The only thing that’s required for the spiritual journey to come to fruition is that one has to come to that place where the profound desire to be free of suffering is the number one priority. That’s all that’s required; the rest will take care of itself. That’s the only thing that’s required.

Q. Put another way, you’d have to be suffering intolerably? Is that the same thing?

Jon: Could be. But there are many people who are suffering intolerably who fundamentally want to be comfortable in a temporal sense, so I wouldn’t say that that was it, necessarily.

I can talk about my own case, which some of you may not know about. When I was sixteen, I reached a point in my life where it was either find happiness or die. I was so driven and so achievement-oriented that I really made type A look catatonic. Seriously! That’s the truth; anybody who knew me back then will confirm it. So I was very lucky that I had an awakening at sixteen, because otherwise I’d be dead.

Interestingly enough, I didn’t know what happened to me at the time. It was clearly a big experience—which is an interesting story in and of itself—but I didn’t really know what had happened until I was twenty, when I was fortunate enough to have a reading with Anne Armstrong, a very respected psychic. She told me that I’d had many lifetimes as a celibate monk, and that I knew what to do to set myself up, as a young person in this life, to facilitate an awakening at sixteen. Because I wasn’t religious, and I didn’t know anything about meditation or spirituality or anything like that.

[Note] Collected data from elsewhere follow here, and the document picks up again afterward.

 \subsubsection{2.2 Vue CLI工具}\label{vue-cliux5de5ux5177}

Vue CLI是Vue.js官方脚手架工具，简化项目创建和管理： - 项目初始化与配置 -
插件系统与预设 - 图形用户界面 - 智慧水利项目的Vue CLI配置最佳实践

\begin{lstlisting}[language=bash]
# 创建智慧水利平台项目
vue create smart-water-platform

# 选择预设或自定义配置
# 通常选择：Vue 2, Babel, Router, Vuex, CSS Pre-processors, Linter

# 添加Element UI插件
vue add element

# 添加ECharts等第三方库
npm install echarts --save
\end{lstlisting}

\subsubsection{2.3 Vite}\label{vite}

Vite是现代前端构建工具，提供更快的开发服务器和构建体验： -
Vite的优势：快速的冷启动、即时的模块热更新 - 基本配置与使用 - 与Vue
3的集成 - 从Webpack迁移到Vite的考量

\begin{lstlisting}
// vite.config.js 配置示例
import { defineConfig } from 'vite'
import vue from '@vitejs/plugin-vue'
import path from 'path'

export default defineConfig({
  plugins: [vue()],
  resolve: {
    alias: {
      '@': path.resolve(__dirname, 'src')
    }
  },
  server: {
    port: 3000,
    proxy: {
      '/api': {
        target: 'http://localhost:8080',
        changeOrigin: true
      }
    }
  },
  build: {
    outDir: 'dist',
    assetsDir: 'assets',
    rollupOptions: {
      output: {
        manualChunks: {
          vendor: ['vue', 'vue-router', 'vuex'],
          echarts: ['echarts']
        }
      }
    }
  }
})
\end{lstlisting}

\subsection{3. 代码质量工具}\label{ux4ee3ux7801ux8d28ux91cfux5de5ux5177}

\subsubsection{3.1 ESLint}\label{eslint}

Anyway, it happened, and it changed my whole life, and she acknowledged what had happened to me when I met her at twenty. But what I wanted to say was that that was the beginning of the path. The awakening was sort of a wake-up call. Many people awaken but don’t necessarily get on the path. Awakening is really not a big deal; it’s really what we are. Grace is really our fundamental nature, and many people experience it in many different ways. But it does require being at the end of your rope, to a certain degree, for freedom from suffering to really become your main priority. That’s absolutely essential. Because it takes a kind of determination that is unrelenting.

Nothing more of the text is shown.